[Source records]
◇ ◇ ◇ ◇

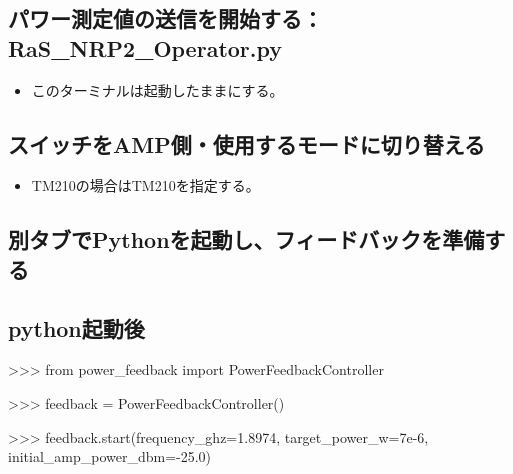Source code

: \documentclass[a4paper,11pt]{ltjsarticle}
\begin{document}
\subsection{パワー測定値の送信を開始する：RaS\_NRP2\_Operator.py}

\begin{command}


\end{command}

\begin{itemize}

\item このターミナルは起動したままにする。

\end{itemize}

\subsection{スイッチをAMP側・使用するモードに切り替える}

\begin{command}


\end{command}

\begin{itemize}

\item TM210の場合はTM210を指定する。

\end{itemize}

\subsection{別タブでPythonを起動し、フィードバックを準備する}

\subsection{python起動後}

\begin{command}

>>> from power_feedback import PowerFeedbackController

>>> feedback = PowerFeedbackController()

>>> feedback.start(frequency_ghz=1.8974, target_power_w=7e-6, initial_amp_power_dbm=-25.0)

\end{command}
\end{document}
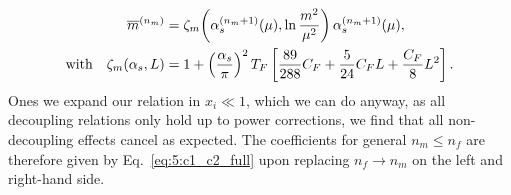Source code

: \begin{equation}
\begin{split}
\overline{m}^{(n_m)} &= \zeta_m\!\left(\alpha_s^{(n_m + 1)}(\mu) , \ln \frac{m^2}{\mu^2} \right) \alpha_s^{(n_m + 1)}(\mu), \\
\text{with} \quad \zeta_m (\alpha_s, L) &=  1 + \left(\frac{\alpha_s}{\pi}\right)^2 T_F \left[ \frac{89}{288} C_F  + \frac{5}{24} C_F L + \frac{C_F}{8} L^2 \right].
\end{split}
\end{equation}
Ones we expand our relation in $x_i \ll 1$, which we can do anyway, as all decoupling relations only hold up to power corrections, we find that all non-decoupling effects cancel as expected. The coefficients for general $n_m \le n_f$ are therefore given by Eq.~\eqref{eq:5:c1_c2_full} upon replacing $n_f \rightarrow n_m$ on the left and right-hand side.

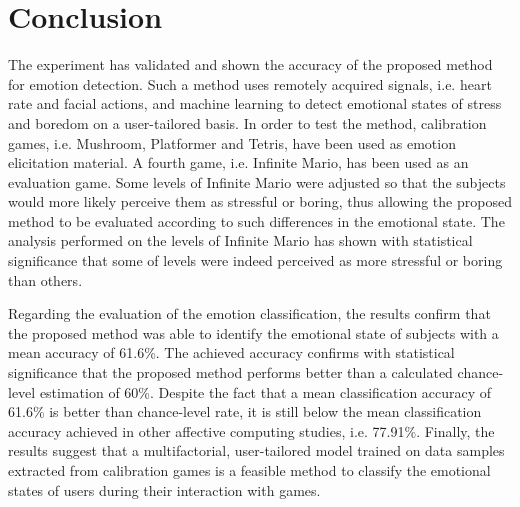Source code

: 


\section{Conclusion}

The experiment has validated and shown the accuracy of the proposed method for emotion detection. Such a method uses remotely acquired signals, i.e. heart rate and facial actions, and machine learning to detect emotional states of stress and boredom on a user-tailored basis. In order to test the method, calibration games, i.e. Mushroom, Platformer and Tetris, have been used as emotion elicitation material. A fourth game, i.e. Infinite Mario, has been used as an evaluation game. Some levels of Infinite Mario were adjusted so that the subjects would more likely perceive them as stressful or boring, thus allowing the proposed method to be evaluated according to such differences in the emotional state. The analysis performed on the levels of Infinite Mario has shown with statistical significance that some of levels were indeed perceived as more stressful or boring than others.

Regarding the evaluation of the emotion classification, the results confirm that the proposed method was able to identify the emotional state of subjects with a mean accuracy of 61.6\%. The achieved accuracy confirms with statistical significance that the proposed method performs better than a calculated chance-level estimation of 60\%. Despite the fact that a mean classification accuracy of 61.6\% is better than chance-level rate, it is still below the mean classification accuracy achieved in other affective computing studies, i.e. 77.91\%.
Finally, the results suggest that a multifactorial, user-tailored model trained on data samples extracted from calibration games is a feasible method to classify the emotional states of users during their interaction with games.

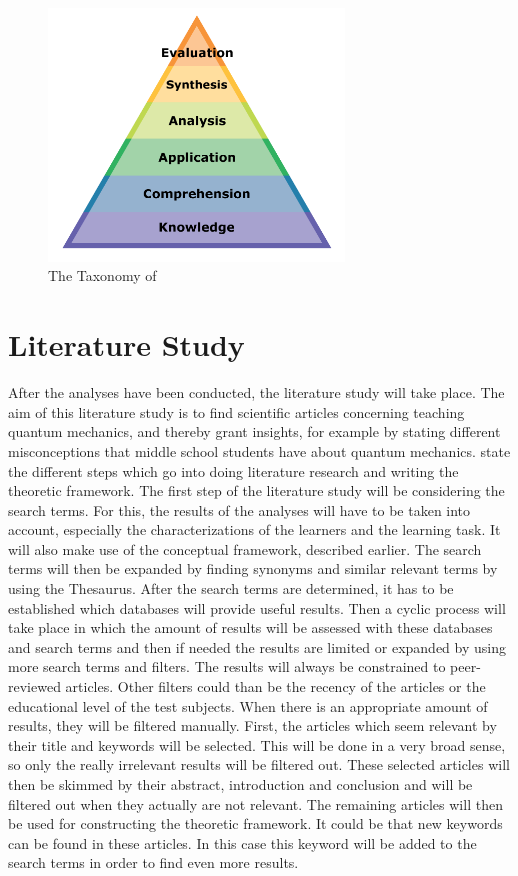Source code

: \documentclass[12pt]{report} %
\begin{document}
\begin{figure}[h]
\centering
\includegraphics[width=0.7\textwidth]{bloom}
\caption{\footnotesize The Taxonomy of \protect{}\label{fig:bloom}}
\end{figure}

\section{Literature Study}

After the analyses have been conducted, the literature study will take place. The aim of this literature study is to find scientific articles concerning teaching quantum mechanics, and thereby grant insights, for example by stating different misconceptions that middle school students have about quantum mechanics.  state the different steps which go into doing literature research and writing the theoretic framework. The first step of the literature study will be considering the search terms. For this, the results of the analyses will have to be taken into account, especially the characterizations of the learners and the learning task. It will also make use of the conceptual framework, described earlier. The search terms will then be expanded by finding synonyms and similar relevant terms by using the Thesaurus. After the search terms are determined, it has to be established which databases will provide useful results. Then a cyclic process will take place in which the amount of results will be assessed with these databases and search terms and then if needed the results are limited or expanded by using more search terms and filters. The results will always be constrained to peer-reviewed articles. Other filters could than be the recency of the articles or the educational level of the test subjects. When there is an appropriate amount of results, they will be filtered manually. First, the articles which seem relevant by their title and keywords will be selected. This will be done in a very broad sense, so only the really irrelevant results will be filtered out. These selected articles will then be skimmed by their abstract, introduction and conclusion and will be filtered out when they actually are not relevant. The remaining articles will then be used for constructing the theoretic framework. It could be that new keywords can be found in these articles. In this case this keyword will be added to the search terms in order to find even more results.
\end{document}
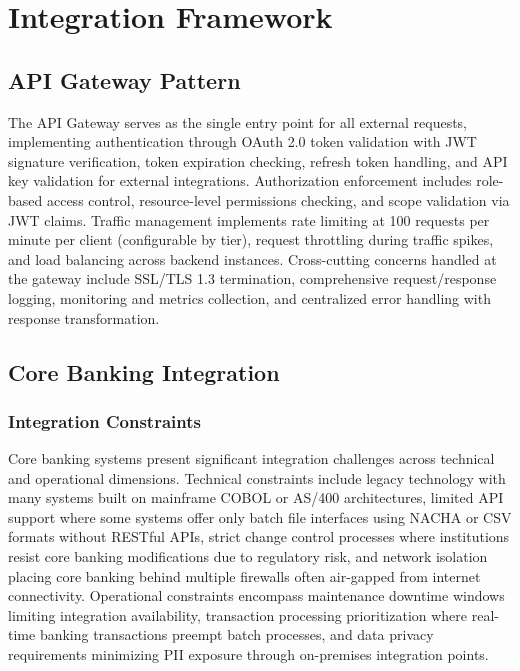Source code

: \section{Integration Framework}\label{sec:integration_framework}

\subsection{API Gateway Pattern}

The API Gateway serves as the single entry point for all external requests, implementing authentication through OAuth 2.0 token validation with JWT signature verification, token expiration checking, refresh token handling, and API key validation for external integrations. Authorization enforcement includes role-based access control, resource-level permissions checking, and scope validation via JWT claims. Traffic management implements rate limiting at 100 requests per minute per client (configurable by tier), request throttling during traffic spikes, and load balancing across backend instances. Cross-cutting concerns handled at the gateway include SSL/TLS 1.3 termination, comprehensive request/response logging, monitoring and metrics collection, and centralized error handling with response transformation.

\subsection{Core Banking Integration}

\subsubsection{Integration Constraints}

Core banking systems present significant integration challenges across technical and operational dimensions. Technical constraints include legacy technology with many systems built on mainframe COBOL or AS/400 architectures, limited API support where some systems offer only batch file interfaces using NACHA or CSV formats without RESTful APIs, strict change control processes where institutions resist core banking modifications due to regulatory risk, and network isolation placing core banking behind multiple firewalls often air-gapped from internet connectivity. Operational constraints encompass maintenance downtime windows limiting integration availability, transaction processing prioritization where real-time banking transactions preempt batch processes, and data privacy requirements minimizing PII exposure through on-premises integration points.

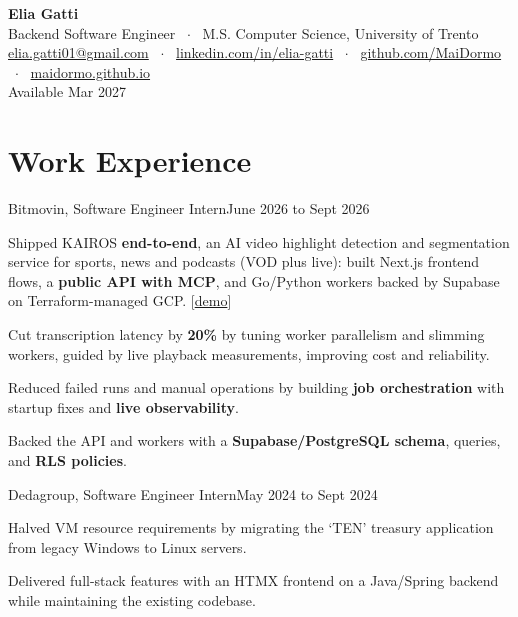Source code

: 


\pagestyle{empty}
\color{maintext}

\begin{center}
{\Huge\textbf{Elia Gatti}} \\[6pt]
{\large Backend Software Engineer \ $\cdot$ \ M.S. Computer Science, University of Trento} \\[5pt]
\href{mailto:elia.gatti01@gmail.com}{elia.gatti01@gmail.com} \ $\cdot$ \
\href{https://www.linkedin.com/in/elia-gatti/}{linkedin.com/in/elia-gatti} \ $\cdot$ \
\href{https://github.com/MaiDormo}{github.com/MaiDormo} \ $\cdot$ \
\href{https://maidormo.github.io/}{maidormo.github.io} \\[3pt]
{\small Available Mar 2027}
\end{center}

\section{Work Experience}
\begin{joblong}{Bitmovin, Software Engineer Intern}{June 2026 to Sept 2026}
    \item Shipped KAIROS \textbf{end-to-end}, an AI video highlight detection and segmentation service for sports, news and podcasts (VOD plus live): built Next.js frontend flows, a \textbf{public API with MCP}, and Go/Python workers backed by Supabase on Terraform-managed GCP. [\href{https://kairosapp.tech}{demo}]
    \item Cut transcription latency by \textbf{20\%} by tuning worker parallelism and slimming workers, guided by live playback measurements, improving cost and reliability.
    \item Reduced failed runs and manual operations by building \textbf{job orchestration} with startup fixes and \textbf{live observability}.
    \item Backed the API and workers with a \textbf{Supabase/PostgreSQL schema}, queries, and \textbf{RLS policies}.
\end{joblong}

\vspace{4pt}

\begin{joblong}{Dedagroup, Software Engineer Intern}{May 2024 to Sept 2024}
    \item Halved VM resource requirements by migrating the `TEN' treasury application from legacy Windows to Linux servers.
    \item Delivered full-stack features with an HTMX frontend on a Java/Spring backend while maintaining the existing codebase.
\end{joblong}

◇ ◇ ◇ ◇

* **WHAT YOU WILL DO**
Only an exact, picture-free copy of the entries counts as the answer.

* **REPLY TO THE TASK**
Source code

: \documentclass[a4paper,11pt]{ltjsarticle}
\begin{document}
\subsection{パワー測定値の送信を開始する：RaS\_NRP2\_Operator.py}

\begin{command}


\end{command}

\begin{itemize}

\item このターミナルは起動したままにする。

\end{itemize}

\subsection{スイッチをAMP側・使用するモードに切り替える}

\begin{command}


\end{command}

\begin{itemize}

\item TM210の場合はTM210を指定する。

\end{itemize}

\subsection{別タブでPythonを起動し、フィードバックを準備する}

\subsection{python起動後}

\begin{command}

>>> from power_feedback import PowerFeedbackController

>>> feedback = PowerFeedbackController()

>>> feedback.start(frequency_ghz=1.8974, target_power_w=7e-6, initial_amp_power_dbm=-25.0)

\end{command}
\end{document}
Source code

: \begin{equation}
\begin{split}
\overline{m}^{(n_m)} &= \zeta_m\!\left(\alpha_s^{(n_m + 1)}(\mu) , \ln \frac{m^2}{\mu^2} \right) \alpha_s^{(n_m + 1)}(\mu), \\
\text{with} \quad \zeta_m (\alpha_s, L) &=  1 + \left(\frac{\alpha_s}{\pi}\right)^2 T_F \left[ \frac{89}{288} C_F  + \frac{5}{24} C_F L + \frac{C_F}{8} L^2 \right].
\end{split}
\end{equation}
Ones we expand our relation in $x_i \ll 1$, which we can do anyway, as all decoupling relations only hold up to power corrections, we find that all non-decoupling effects cancel as expected. The coefficients for general $n_m \le n_f$ are therefore given by Eq.~\eqref{eq:5:c1_c2_full} upon replacing $n_f \rightarrow n_m$ on the left and right-hand side.

Source code

: 


\section{Conclusion}

The experiment has validated and shown the accuracy of the proposed method for emotion detection. Such a method uses remotely acquired signals, i.e. heart rate and facial actions, and machine learning to detect emotional states of stress and boredom on a user-tailored basis. In order to test the method, calibration games, i.e. Mushroom, Platformer and Tetris, have been used as emotion elicitation material. A fourth game, i.e. Infinite Mario, has been used as an evaluation game. Some levels of Infinite Mario were adjusted so that the subjects would more likely perceive them as stressful or boring, thus allowing the proposed method to be evaluated according to such differences in the emotional state. The analysis performed on the levels of Infinite Mario has shown with statistical significance that some of levels were indeed perceived as more stressful or boring than others.

Regarding the evaluation of the emotion classification, the results confirm that the proposed method was able to identify the emotional state of subjects with a mean accuracy of 61.6\%. The achieved accuracy confirms with statistical significance that the proposed method performs better than a calculated chance-level estimation of 60\%. Despite the fact that a mean classification accuracy of 61.6\% is better than chance-level rate, it is still below the mean classification accuracy achieved in other affective computing studies, i.e. 77.91\%.
Finally, the results suggest that a multifactorial, user-tailored model trained on data samples extracted from calibration games is a feasible method to classify the emotional states of users during their interaction with games.

Source code

: \documentclass[12pt]{report} %
\begin{document}
\begin{figure}[h]
\centering
\includegraphics[width=0.7\textwidth]{bloom}
\caption{\footnotesize The Taxonomy of \protect{}\label{fig:bloom}}
\end{figure}

\section{Literature Study}

After the analyses have been conducted, the literature study will take place. The aim of this literature study is to find scientific articles concerning teaching quantum mechanics, and thereby grant insights, for example by stating different misconceptions that middle school students have about quantum mechanics.  state the different steps which go into doing literature research and writing the theoretic framework. The first step of the literature study will be considering the search terms. For this, the results of the analyses will have to be taken into account, especially the characterizations of the learners and the learning task. It will also make use of the conceptual framework, described earlier. The search terms will then be expanded by finding synonyms and similar relevant terms by using the Thesaurus. After the search terms are determined, it has to be established which databases will provide useful results. Then a cyclic process will take place in which the amount of results will be assessed with these databases and search terms and then if needed the results are limited or expanded by using more search terms and filters. The results will always be constrained to peer-reviewed articles. Other filters could than be the recency of the articles or the educational level of the test subjects. When there is an appropriate amount of results, they will be filtered manually. First, the articles which seem relevant by their title and keywords will be selected. This will be done in a very broad sense, so only the really irrelevant results will be filtered out. These selected articles will then be skimmed by their abstract, introduction and conclusion and will be filtered out when they actually are not relevant. The remaining articles will then be used for constructing the theoretic framework. It could be that new keywords can be found in these articles. In this case this keyword will be added to the search terms in order to find even more results.
\end{document}
Source code

: \section{Integration Framework}\label{sec:integration_framework}

\subsection{API Gateway Pattern}

The API Gateway serves as the single entry point for all external requests, implementing authentication through OAuth 2.0 token validation with JWT signature verification, token expiration checking, refresh token handling, and API key validation for external integrations. Authorization enforcement includes role-based access control, resource-level permissions checking, and scope validation via JWT claims. Traffic management implements rate limiting at 100 requests per minute per client (configurable by tier), request throttling during traffic spikes, and load balancing across backend instances. Cross-cutting concerns handled at the gateway include SSL/TLS 1.3 termination, comprehensive request/response logging, monitoring and metrics collection, and centralized error handling with response transformation.

\subsection{Core Banking Integration}

\subsubsection{Integration Constraints}

Core banking systems present significant integration challenges across technical and operational dimensions. Technical constraints include legacy technology with many systems built on mainframe COBOL or AS/400 architectures, limited API support where some systems offer only batch file interfaces using NACHA or CSV formats without RESTful APIs, strict change control processes where institutions resist core banking modifications due to regulatory risk, and network isolation placing core banking behind multiple firewalls often air-gapped from internet connectivity. Operational constraints encompass maintenance downtime windows limiting integration availability, transaction processing prioritization where real-time banking transactions preempt batch processes, and data privacy requirements minimizing PII exposure through on-premises integration points.

Source code

: 


\pagestyle{empty}
\color{maintext}

\begin{center}
{\Huge\textbf{Elia Gatti}} \\[6pt]
{\large Backend Software Engineer \ $\cdot$ \ M.S. Computer Science, University of Trento} \\[5pt]
\href{mailto:elia.gatti01@gmail.com}{elia.gatti01@gmail.com} \ $\cdot$ \
\href{https://www.linkedin.com/in/elia-gatti/}{linkedin.com/in/elia-gatti} \ $\cdot$ \
\href{https://github.com/MaiDormo}{github.com/MaiDormo} \ $\cdot$ \
\href{https://maidormo.github.io/}{maidormo.github.io} \\[3pt]
{\small Available Mar 2027}
\end{center}

\section{Work Experience}
\begin{joblong}{Bitmovin, Software Engineer Intern}{June 2026 to Sept 2026}
    \item Shipped KAIROS \textbf{end-to-end}, an AI video highlight detection and segmentation service for sports, news and podcasts (VOD plus live): built Next.js frontend flows, a \textbf{public API with MCP}, and Go/Python workers backed by Supabase on Terraform-managed GCP. [\href{https://kairosapp.tech}{demo}]
    \item Cut transcription latency by \textbf{20\%} by tuning worker parallelism and slimming workers, guided by live playback measurements, improving cost and reliability.
    \item Reduced failed runs and manual operations by building \textbf{job orchestration} with startup fixes and \textbf{live observability}.
    \item Backed the API and workers with a \textbf{Supabase/PostgreSQL schema}, queries, and \textbf{RLS policies}.
\end{joblong}

\vspace{4pt}

\begin{joblong}{Dedagroup, Software Engineer Intern}{May 2024 to Sept 2024}
    \item Halved VM resource requirements by migrating the `TEN' treasury application from legacy Windows to Linux servers.
    \item Delivered full-stack features with an HTMX frontend on a Java/Spring backend while maintaining the existing codebase.
\end{joblong}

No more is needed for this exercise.